Head of the Academy of Christian Humanism University
- In office 1 April 2010 – 13 August 2010

Minister of Social Development
- In office 28 September 1996 – 19 May 1998
- Appointed by: Eduardo Frei Ruíz-Tagle
- Preceded by: Luis Maira
- Succeeded by: Germán Quintana

Personal details
- Born: 9 October 1944 (age 81) Santiago, Chile
- Party: Socialist Party;
- Alma mater: University of Chile (B.Sc); University of Sussex (M.Sc);
- Occupation: Politician
- Profession: Economist

= Roberto Pizarro Hofer =

Chilean politician

Roberto Guillermo Pizarro Hofer (born 9 October 1944) is a Chilean politician who served as minister of State and as head of the Academy of Christian Humanism University. He also was head of the La Nación newspaper.

==Biography==
He was the son of Óscar Pizarro Gutiérrez, who, together with Salvador Allende and Marmaduke Grove, co-founded the Socialist Party of Chile (PS) in 1933, and Inés Hofer Gladinier. In 1967, he married Alicia Gariazzo Gavilán, with whom he had two sons, Andrés and Rodrigo.

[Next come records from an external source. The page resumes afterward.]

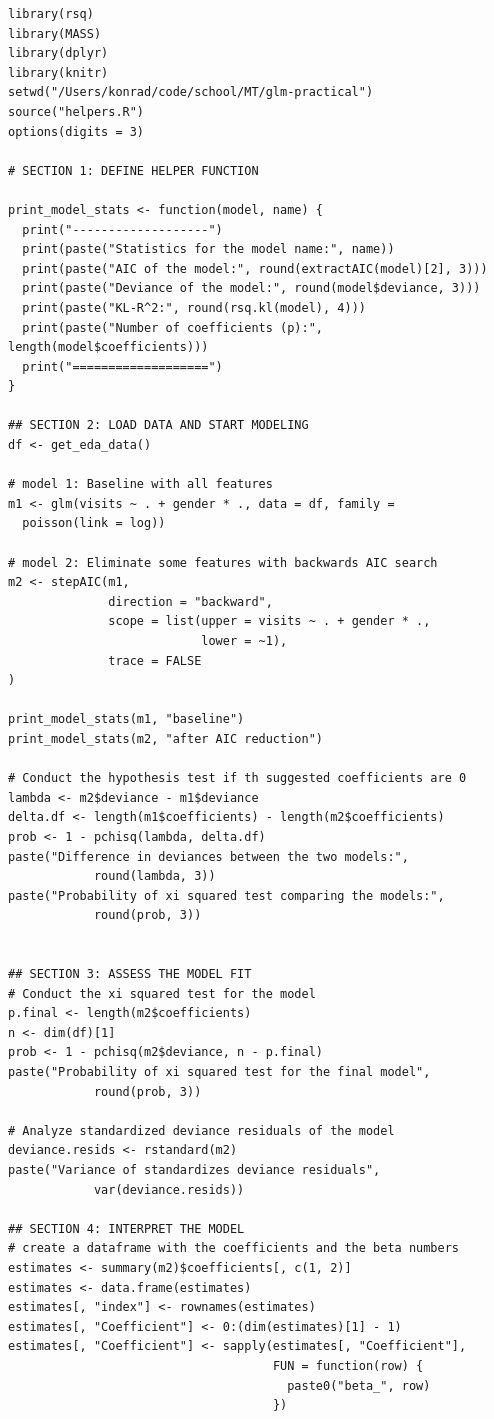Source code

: \documentclass[a4paper,11pt]{article}
\begin{document}
\begin{verbatim}
library(rsq)
library(MASS)
library(dplyr)
library(knitr)
setwd("/Users/konrad/code/school/MT/glm-practical")
source("helpers.R")
options(digits = 3)

# SECTION 1: DEFINE HELPER FUNCTION

print_model_stats <- function(model, name) {
  print("-------------------")
  print(paste("Statistics for the model name:", name))
  print(paste("AIC of the model:", round(extractAIC(model)[2], 3)))
  print(paste("Deviance of the model:", round(model$deviance, 3)))
  print(paste("KL-R^2:", round(rsq.kl(model), 4)))
  print(paste("Number of coefficients (p):", length(model$coefficients)))
  print("===================")
}

## SECTION 2: LOAD DATA AND START MODELING
df <- get_eda_data()

# model 1: Baseline with all features
m1 <- glm(visits ~ . + gender * ., data = df, family =
  poisson(link = log))

# model 2: Eliminate some features with backwards AIC search
m2 <- stepAIC(m1,
              direction = "backward",
              scope = list(upper = visits ~ . + gender * .,
                           lower = ~1),
              trace = FALSE
)

print_model_stats(m1, "baseline")
print_model_stats(m2, "after AIC reduction")

# Conduct the hypothesis test if th suggested coefficients are 0
lambda <- m2$deviance - m1$deviance
delta.df <- length(m1$coefficients) - length(m2$coefficients)
prob <- 1 - pchisq(lambda, delta.df)
paste("Difference in deviances between the two models:",
            round(lambda, 3))
paste("Probability of xi squared test comparing the models:",
            round(prob, 3))


## SECTION 3: ASSESS THE MODEL FIT
# Conduct the xi squared test for the model
p.final <- length(m2$coefficients)
n <- dim(df)[1]
prob <- 1 - pchisq(m2$deviance, n - p.final)
paste("Probability of xi squared test for the final model",
            round(prob, 3))

# Analyze standardized deviance residuals of the model
deviance.resids <- rstandard(m2)
paste("Variance of standardizes deviance residuals",
            var(deviance.resids))

## SECTION 4: INTERPRET THE MODEL
# create a dataframe with the coefficients and the beta numbers
estimates <- summary(m2)$coefficients[, c(1, 2)]
estimates <- data.frame(estimates)
estimates[, "index"] <- rownames(estimates)
estimates[, "Coefficient"] <- 0:(dim(estimates)[1] - 1)
estimates[, "Coefficient"] <- sapply(estimates[, "Coefficient"],
                                     FUN = function(row) {
                                       paste0("beta_", row)
                                     })


\end{verbatim}
\end{document}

He studied at the University of Chile, where he earned both a bachelor's degree in economics and a degree in business administration. He also pursued doctoral studies at the University of Sussex in the United Kingdom.

He taught at the Faculty of Economics and Business, University of Chile. During the military dictatorship of General Augusto Pinochet, he lived in Argentina, where he taught economics at the Faculty of Economic Sciences of the University of Buenos Aires. While in Argentina, he was arrested and imprisoned for more than a year in connection with what later became known as Operation Condor. He subsequently moved to England and later to Nicaragua, where he worked as a United Nations official.

He also served as a consultant to the Inter-American Development Bank (IDB), specializing in development planning, and was a researcher at the Latin American Council of Social Sciences (CLACSO).

He returned to Chile in 1990 and served until 1992 as deputy director of Bilateral Economic Affairs at the Ministry of Foreign Affairs, where he participated in trade negotiations with Mexico, Colombia, and Argentina.

He was subsequently appointed Chilean ambassador to Ecuador.

From 1996 to 1998, he served as Minister of Planning and Cooperation under President Eduardo Frei Ruiz-Tagle. He resigned because of policy differences with the Ministry of Finance.

In 2009, he joined the presidential campaign team of Jorge Arrate.

He has also served as a professor at the Andrés Bello Diplomatic Academy of Chile.